2. Voraussetzungen für den Anspruch sind:

a) die Eintragung in der Liste einer österreichischen Rechtsanwaltskammer durch insgesamt zehn Jahre; diese Frist erhöht sich auf 15 Jahre, wenn der Rechtsanwalt erstmals nach Vollendung seines 50. Lebensjahres eingetragen worden ist. Für den Fall der Altersversorgung muss der Rechtsanwalt mindestens 15 Jahre ohne Unterbrechung unmittelbar vor Eintritt des Versorgungsfalles eingetragen gewesen sein. Die Frist von zehn Jahren vermindert sich für den Fall der Berufsunfähigkeits- und der Hinterbliebenenversorgung auf fünf Jahre, wenn der Rechtsanwalt erstmals vor Vollendung seines 50. Lebensjahres eintragen worden ist;

b) im Fall der Altersversorgung die Vollendung des 68. Lebensjahres;

...

3. Jeder Versorgungsanspruch wird mit Ablauf des Monats wirksam, in dem alle Voraussetzungen des betreffenden Anspruches erfüllt sind.

...

(3) In den Satzungen der Versorgungseinrichtungen können auch über die im Abs. 2 festgelegten Grundsätze hinausgehende, für die Versorgungsberechtigten günstigere Regelungen festgesetzt werden.

..."

Die im Beschwerdefall maßgebenden Vorschriften der Satzung der Versorgungseinrichtungen der Rechtsanwaltskammer Wien (VersSt; vgl. AnwBl. 1990, 248 ff und AnwBl. 1992, 552) lauten auszugsweise:

"§ 2

Allgemeine Voraussetzungen

für die Gewährung einer Versorgungsleistung

Die allgemeinen Voraussetzungen sind - bezogen auf den Eintritt des Versorgungsfalles -:

1. die Eintragung des Rechtsanwaltes in die Liste der Rechtsanwaltskammer oder - für Hinterbliebene nach einem ehemaligen Rechtsanwalt - der Anspruch des Rechtsanwaltes auf Alters- oder Berufsunfähigkeitsrente dieser Kammer;

2. die Erfüllung der Wartezeit gemäß § 3.

...

§ 5. Altersrenten werden bei Vorliegen der Voraussetzungen gemäß § 2 jenen Rechtsanwälten gewährt, die das 65. Lebensjahr vollendet haben, soferne und solange sie auf die Ausübung des Rechtsanwaltsberufes verzichtet haben."

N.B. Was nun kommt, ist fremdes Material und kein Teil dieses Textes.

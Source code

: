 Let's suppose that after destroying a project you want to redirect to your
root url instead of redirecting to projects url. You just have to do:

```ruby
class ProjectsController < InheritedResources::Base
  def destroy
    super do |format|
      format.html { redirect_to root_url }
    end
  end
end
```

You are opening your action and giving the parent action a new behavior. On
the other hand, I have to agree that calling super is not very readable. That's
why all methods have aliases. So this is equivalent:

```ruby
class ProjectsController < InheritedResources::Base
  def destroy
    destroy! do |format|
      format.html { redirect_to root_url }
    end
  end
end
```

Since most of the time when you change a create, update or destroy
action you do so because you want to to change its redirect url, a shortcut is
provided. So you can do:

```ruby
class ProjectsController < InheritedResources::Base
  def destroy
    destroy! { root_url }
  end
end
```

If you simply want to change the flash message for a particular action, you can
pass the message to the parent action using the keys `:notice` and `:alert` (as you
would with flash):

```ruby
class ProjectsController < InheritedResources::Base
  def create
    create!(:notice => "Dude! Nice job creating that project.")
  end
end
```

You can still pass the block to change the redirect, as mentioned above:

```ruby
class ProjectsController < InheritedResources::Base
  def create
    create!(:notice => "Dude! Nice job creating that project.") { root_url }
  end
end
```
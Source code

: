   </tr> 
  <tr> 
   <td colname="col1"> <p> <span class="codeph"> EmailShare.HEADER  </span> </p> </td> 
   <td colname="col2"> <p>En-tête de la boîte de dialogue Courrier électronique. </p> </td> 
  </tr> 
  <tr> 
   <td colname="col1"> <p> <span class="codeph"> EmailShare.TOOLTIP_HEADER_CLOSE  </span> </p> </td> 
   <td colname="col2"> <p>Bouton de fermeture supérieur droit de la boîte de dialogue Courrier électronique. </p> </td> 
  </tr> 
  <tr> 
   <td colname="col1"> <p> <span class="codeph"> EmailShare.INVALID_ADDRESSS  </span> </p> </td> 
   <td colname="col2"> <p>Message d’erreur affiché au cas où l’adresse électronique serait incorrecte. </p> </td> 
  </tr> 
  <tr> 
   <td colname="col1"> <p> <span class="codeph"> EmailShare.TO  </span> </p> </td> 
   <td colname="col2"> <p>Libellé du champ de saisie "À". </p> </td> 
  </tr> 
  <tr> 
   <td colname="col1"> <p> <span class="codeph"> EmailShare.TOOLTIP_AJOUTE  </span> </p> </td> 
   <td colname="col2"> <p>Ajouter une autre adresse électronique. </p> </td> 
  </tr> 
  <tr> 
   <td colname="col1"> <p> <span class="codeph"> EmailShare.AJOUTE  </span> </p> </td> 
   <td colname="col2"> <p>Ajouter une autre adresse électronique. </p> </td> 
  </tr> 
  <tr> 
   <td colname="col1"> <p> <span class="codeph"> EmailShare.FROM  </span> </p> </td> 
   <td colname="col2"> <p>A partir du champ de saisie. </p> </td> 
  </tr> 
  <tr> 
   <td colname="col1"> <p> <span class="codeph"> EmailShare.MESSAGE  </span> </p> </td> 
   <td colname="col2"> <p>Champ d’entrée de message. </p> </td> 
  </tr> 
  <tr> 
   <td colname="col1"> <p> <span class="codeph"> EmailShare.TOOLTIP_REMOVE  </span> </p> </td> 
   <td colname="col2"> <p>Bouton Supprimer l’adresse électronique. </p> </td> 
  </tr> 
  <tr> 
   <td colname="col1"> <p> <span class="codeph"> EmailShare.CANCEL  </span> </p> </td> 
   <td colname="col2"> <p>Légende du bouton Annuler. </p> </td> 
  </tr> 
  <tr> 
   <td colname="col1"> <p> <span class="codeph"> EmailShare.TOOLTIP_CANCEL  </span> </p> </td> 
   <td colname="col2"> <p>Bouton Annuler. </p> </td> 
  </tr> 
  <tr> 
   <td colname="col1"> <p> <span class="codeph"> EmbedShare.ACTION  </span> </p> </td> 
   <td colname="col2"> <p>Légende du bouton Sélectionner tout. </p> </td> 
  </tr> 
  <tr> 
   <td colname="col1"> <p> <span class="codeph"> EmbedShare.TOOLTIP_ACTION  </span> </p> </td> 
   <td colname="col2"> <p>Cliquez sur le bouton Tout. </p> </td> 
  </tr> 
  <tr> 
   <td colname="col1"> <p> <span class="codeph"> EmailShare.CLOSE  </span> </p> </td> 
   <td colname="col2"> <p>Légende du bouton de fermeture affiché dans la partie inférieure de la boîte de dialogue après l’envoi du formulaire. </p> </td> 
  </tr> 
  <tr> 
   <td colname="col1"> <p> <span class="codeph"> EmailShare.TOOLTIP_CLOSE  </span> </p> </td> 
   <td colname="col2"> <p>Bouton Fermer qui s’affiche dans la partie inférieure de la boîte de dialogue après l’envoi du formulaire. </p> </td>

Der Beschwerdeführer hat seinem eigenen Vorbringen zufolge mit seinem den Gegenstand des vorliegenden Verfahrens bildenden Antrag vom 4. August 1997 zweifelsfrei den Anspruch auf Altersversorgung geltend gemacht und sich dabei auf den Eintritt des Versorgungsfalles nach § 50 Abs. 2 Z. 2 lit. b RAO, § 5 VersSt berufen. Voraussetzungen des Eintrittes des Versorgungsfalles war im vorliegenden Fall (neben der Erfüllung der Wartezeit nach § 50 Abs. 2 Z. 2 lit. a RAO, §§ 2 und 3 VersSt) einerseits die Erreichung des 65. Lebensjahres (§ 50 Abs. 2 lit. b RAO iVm § 5 VersSt), andererseits die aufrechte Eintragung in die Liste einer österreichischen Rechtsanwaltskammer zur Zeit des Eintrittes des Versorgungsfalles, im vorliegenden Fall also am 9. August 1997 (§ 50 Abs. 2 Z. 2 lit. a RAO, § 2 VersSt).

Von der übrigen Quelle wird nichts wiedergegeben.